In the interim, Twitter filled up with jokes about the perils of letters getting mixed up (think the 2017 Oscars) and questions about why Sir Tim’s briefcase, with its faded official coat of arms, was not manacled to his wrist. Across Europe, the morning newspaper editions also had their say.
France’s Liberation declared that “we miss you already”, emblazoning the message against an English Guardsman’s bearskin; while Die Welt pictured Mrs May alone at sea in a Union flag paper boat, adding it was not too late for Britain to reverse course.
“Ze door is schtill open,” joked the cod-English headline on its front page.
History does not yet relate if Sir Tim handed the precious letter off to a colleague for safekeeping, or kept it under his chair – checking nervously every few seconds with his feet to ensure it was still there – but the ambassador could have been forgiven if at times his mind wandered away from the business in hand.

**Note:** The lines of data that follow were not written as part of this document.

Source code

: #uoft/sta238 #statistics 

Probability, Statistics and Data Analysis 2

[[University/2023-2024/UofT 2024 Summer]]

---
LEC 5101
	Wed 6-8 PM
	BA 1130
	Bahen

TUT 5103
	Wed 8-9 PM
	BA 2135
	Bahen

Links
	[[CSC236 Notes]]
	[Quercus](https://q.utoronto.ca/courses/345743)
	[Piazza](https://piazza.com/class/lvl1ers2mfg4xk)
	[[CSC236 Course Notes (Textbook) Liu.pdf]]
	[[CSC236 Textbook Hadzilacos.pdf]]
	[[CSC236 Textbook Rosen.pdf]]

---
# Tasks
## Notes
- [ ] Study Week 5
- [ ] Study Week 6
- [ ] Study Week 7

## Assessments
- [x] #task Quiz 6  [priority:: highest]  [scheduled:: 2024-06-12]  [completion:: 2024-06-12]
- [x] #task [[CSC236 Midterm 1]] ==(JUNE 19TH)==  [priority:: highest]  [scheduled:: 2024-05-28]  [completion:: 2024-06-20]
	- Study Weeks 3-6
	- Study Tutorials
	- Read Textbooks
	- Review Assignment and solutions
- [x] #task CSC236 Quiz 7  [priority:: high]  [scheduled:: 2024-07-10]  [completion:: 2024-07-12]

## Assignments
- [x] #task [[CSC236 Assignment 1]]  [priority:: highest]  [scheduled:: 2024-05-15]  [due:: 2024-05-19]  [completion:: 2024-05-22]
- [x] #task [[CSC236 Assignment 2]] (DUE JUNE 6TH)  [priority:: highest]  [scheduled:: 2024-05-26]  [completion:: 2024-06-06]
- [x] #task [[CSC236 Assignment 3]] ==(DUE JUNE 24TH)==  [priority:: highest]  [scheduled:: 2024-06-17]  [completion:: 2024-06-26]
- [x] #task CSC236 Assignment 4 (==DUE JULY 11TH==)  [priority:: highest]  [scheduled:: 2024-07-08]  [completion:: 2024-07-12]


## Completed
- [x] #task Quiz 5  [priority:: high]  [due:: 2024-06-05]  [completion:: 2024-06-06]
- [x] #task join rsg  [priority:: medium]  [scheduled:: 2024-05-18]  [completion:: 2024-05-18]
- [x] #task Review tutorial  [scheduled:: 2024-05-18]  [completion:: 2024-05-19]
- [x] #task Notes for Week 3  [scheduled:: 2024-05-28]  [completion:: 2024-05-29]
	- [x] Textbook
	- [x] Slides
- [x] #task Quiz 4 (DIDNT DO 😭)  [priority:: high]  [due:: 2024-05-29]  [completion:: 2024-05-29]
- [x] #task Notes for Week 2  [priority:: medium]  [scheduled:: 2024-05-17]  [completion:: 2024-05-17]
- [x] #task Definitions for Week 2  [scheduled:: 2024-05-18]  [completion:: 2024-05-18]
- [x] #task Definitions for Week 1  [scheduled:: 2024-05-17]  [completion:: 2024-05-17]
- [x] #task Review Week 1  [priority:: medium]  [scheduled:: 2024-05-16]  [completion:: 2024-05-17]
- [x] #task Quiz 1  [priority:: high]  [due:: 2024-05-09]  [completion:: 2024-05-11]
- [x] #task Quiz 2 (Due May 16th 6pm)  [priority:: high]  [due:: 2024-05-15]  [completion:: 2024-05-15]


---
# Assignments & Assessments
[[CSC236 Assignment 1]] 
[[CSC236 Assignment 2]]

It was an agonising four hours later – 12.45 in London – that Sir Tim was finally able to deliver the letter into the hands of Donald Tusk, the European Council president.
The moment was recorded only in an awkward still photograph, in which a grim-faced Mr Tusk is seen taking the letter gingerly in two hands, like a bomb that was about to go off.
Sir Tim remained inscrutable as ever behind perfectly trimmed white whiskers.
There was a trace of humour – perhaps a little bitter – in Mr Tusk’s official confirmation of receipt, issued on Twitter while Mrs May was still delivering her statement to the Commons.
“After nine months,” he wrote, “the UK has delivered. #Brexit.”
It was an emotional Mr Tusk who addressed the world some minutes later, expressing genuine sadness that Britain was leaving a Union that was formed a month before his own birth in April 1957.
Mr Tusk, a former Polish prime minister, recalled with passion at last weekend’s Treaty of Rome anniversary celebrations how the EU had delivered security and freedoms that he’d spent half his life fight for while growing up behind the Iron Curtain.
While expressing regret at Britain’s decision to leave, he promised that the EU 27 would remain united during the “difficult” negotiations ahead and defend the interests of that Union.
“There is nothing to win in this process - for both sides - and in essence this is about damage control,” he said.
“Our goal is clear: to minimise the costs for EU citizens, businesses and Member States, and we will do everything in our power”.
“What can I add to this?” he concluded with a shrug, now visibly emotional.
“We already miss you. Thank you and goodbye.”
That was a sentiment echoed to varying degrees across Europe.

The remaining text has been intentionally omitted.